## [EXERCISE BRIEF]
Only one span of the listing below should come back. It runs from the line with "It makes use" through the line with "Ex: The animal", and each of its lines must be reproduced exactly.

## [PROVIDED DATA]
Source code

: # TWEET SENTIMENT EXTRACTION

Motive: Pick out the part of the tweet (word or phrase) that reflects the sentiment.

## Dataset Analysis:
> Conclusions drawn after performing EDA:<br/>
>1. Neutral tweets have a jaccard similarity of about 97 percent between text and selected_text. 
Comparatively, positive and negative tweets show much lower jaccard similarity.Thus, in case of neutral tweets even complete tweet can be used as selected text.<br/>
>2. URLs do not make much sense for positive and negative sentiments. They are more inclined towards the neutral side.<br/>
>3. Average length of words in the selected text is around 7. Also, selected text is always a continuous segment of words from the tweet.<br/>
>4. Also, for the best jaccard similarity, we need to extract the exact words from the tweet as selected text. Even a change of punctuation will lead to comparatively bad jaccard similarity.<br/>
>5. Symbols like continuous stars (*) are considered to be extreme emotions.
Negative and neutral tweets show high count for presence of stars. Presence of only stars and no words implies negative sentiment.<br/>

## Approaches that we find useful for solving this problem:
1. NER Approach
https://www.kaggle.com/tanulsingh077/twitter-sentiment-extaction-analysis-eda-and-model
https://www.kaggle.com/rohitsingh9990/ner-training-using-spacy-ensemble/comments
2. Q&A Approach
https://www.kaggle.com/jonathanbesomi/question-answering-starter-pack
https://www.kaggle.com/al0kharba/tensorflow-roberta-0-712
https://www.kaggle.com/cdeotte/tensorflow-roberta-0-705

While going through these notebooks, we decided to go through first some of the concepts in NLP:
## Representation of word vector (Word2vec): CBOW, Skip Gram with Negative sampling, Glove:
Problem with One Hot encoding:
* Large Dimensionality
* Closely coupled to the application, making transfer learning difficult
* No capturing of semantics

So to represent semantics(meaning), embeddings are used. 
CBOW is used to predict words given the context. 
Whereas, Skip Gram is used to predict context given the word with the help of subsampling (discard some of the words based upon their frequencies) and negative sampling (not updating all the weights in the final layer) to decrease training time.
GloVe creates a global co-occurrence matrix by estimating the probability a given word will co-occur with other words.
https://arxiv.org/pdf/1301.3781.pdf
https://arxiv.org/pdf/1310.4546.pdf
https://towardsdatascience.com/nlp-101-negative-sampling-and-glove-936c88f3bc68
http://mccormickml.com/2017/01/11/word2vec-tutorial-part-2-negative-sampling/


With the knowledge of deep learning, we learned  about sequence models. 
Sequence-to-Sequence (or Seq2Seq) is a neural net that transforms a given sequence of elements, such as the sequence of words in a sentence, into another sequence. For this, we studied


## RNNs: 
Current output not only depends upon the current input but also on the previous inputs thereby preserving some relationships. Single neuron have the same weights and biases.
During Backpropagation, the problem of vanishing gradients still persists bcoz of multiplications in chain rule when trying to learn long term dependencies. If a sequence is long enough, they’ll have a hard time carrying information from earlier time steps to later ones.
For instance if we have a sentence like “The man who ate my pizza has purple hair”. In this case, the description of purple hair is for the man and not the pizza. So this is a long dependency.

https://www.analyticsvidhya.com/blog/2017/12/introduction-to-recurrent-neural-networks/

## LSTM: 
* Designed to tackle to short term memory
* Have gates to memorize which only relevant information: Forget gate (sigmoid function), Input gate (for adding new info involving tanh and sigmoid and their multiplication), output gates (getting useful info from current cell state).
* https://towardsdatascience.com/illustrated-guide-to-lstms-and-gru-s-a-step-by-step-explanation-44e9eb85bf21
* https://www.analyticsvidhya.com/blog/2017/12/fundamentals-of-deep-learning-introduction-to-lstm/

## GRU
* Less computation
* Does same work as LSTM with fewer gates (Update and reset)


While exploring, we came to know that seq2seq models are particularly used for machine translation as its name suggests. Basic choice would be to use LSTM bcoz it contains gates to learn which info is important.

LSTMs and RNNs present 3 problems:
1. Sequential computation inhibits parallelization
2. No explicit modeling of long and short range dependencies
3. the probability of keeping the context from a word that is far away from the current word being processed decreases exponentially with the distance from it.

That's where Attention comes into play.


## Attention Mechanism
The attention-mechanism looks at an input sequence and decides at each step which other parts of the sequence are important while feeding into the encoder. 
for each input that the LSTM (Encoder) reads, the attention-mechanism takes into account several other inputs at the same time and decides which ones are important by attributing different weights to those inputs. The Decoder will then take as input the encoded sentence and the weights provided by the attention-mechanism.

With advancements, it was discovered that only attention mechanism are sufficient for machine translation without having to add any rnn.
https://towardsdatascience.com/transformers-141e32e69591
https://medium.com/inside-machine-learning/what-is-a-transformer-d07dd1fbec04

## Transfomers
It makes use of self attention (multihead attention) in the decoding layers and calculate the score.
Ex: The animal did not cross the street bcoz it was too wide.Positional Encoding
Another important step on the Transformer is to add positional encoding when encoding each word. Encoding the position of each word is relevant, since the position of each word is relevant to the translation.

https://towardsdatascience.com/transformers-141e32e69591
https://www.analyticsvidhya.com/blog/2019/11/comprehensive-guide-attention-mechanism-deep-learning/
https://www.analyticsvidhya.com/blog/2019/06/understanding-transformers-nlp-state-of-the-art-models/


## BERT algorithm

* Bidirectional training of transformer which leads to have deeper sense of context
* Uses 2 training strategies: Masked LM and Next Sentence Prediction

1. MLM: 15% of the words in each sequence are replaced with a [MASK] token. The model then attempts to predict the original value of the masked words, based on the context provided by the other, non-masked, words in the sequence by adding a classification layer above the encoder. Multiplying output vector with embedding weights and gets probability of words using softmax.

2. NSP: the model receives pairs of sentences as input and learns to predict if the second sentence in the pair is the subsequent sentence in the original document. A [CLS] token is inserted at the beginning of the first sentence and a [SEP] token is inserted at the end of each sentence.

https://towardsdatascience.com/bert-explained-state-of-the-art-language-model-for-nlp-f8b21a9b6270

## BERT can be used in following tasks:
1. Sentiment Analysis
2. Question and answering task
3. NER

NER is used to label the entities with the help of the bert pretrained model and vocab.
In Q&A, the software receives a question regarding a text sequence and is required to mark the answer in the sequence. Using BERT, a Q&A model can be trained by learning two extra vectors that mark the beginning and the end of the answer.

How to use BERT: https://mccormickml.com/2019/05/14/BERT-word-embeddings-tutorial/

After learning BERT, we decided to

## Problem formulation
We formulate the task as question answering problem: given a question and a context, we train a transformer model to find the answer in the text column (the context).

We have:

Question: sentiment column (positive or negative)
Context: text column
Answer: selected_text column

## [REPLY TO THE TASK]
It makes use of self attention (multihead attention) in the decoding layers and calculate the score.
Ex: The animal did not cross the street bcoz it was too wide.Positional Encoding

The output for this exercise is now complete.